* _Directions for this task_
Search the entries for lines that contain the word "fdiscord", and report each one found.

[Recorded data]
━━━━

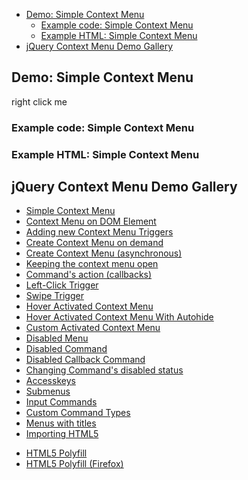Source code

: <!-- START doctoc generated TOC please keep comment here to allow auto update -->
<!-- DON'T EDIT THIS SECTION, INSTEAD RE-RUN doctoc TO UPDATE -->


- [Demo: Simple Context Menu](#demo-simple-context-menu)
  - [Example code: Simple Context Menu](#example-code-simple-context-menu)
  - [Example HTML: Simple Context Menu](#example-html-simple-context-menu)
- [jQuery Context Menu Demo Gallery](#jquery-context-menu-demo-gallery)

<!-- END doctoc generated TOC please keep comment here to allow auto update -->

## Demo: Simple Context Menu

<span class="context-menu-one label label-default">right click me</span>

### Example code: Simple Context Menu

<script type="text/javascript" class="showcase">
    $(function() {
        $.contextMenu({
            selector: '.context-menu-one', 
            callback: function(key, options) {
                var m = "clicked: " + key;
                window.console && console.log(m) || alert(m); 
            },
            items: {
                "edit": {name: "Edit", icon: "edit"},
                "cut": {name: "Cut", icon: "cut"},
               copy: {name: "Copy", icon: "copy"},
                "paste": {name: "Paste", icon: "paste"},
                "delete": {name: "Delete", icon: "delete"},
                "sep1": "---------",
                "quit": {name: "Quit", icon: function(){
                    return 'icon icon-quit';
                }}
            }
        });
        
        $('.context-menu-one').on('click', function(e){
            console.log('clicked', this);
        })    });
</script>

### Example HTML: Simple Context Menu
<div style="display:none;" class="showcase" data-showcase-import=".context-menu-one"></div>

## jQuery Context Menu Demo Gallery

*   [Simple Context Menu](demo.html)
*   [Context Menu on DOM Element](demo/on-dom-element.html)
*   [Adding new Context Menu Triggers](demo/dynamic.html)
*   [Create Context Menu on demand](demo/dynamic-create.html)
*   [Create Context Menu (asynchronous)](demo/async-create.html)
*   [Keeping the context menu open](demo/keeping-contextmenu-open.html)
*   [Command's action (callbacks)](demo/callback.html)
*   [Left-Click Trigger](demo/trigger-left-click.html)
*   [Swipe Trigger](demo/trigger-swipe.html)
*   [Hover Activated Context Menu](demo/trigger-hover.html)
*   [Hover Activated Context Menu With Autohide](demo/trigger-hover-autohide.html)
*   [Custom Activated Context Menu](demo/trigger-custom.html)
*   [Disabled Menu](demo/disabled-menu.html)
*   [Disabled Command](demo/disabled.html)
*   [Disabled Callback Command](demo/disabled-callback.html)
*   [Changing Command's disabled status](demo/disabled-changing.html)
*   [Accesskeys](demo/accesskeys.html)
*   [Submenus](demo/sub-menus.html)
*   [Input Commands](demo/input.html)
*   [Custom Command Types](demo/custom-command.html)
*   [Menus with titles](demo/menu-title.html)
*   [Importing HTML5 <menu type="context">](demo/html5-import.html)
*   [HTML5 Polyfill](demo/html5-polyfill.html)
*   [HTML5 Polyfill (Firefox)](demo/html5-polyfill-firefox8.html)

━━━━

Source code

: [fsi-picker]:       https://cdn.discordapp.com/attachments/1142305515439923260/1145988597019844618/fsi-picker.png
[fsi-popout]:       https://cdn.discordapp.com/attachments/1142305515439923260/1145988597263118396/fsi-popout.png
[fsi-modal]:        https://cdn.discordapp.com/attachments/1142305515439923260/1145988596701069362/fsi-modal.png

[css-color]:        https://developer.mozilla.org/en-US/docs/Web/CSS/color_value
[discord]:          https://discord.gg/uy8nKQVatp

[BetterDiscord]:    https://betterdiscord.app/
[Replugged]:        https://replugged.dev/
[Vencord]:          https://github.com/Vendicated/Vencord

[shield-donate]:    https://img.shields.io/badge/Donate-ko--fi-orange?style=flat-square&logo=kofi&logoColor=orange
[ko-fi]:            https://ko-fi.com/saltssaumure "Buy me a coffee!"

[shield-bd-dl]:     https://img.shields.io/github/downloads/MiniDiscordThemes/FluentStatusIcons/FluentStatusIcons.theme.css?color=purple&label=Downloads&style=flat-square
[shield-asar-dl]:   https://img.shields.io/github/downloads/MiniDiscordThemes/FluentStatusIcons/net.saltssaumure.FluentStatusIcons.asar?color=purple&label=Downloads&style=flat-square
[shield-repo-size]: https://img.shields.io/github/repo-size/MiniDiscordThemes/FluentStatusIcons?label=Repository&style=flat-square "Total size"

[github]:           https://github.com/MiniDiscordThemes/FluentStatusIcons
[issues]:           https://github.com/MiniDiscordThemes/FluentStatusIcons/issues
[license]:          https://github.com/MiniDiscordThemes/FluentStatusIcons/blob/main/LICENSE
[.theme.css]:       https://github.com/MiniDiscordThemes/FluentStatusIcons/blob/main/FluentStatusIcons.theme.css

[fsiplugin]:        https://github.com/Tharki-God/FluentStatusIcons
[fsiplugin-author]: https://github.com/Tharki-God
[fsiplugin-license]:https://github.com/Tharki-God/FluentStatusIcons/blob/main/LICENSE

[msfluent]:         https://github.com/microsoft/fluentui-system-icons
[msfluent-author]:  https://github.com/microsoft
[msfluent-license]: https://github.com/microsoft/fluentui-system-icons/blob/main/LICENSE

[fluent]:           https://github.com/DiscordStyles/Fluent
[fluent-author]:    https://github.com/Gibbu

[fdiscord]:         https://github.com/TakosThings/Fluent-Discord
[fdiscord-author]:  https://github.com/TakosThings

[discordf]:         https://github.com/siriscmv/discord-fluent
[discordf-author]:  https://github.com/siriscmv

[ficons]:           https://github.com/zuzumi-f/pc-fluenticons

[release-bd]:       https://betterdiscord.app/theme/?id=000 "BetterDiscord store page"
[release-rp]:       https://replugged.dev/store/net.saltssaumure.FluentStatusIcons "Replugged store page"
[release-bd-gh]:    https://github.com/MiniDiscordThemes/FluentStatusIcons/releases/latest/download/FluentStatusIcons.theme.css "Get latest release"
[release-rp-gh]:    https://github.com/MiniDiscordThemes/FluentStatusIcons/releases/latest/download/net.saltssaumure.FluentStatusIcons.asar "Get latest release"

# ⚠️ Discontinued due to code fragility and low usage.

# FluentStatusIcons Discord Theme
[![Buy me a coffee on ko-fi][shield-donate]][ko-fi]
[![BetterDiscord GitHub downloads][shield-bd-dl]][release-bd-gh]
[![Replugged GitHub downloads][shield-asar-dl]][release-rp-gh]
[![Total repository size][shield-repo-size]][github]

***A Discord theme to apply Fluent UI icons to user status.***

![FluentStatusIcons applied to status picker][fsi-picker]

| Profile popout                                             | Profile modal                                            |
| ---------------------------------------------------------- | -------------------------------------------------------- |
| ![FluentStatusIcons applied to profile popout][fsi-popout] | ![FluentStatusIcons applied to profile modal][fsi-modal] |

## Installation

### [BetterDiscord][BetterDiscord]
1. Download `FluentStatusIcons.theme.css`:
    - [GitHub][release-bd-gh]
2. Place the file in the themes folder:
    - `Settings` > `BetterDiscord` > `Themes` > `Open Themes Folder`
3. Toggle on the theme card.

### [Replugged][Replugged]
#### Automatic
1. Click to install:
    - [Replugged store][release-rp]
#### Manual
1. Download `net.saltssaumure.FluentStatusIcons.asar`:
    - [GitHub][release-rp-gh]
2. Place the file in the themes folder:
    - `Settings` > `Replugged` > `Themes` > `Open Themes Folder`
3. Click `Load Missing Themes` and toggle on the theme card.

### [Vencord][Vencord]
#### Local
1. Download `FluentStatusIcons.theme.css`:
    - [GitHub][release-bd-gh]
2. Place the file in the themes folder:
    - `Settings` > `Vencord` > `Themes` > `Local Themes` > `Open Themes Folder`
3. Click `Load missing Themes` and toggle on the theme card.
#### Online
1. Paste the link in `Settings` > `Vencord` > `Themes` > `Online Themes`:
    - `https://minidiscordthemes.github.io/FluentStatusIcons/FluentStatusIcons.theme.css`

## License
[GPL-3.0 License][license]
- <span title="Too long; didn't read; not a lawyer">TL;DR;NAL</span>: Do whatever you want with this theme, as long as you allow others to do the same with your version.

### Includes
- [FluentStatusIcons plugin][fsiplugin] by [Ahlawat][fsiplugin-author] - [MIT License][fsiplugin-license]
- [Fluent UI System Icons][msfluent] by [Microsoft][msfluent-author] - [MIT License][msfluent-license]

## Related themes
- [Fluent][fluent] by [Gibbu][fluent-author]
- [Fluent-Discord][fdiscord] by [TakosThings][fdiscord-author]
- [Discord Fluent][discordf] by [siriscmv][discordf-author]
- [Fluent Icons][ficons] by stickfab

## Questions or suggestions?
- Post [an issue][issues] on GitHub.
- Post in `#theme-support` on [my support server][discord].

━━━━

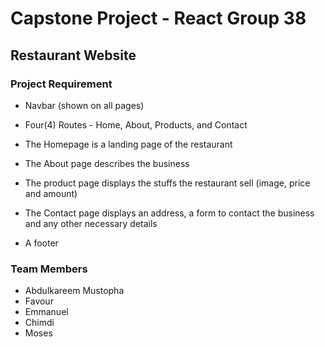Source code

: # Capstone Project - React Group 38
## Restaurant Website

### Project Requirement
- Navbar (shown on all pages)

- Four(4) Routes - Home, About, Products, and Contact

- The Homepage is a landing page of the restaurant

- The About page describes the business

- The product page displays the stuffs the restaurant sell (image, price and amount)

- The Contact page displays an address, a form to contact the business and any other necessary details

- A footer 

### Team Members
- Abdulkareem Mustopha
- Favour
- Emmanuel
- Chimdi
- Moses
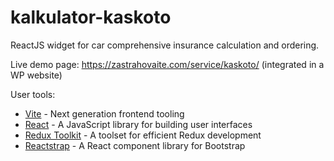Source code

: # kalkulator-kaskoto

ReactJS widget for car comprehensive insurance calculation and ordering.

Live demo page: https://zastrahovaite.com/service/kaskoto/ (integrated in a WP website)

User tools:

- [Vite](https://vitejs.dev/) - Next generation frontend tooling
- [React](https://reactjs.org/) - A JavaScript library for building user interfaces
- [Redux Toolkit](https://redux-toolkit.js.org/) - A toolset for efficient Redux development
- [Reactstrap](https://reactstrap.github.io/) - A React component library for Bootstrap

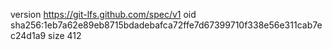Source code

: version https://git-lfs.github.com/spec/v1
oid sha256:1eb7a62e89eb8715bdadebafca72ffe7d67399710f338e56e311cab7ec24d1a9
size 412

━━━━

* _Answer for the task_
[fdiscord]:         https://github.com/TakosThings/Fluent-Discord
[fdiscord-author]:  https://github.com/TakosThings
- [Fluent-Discord][fdiscord] by [TakosThings][fdiscord-author]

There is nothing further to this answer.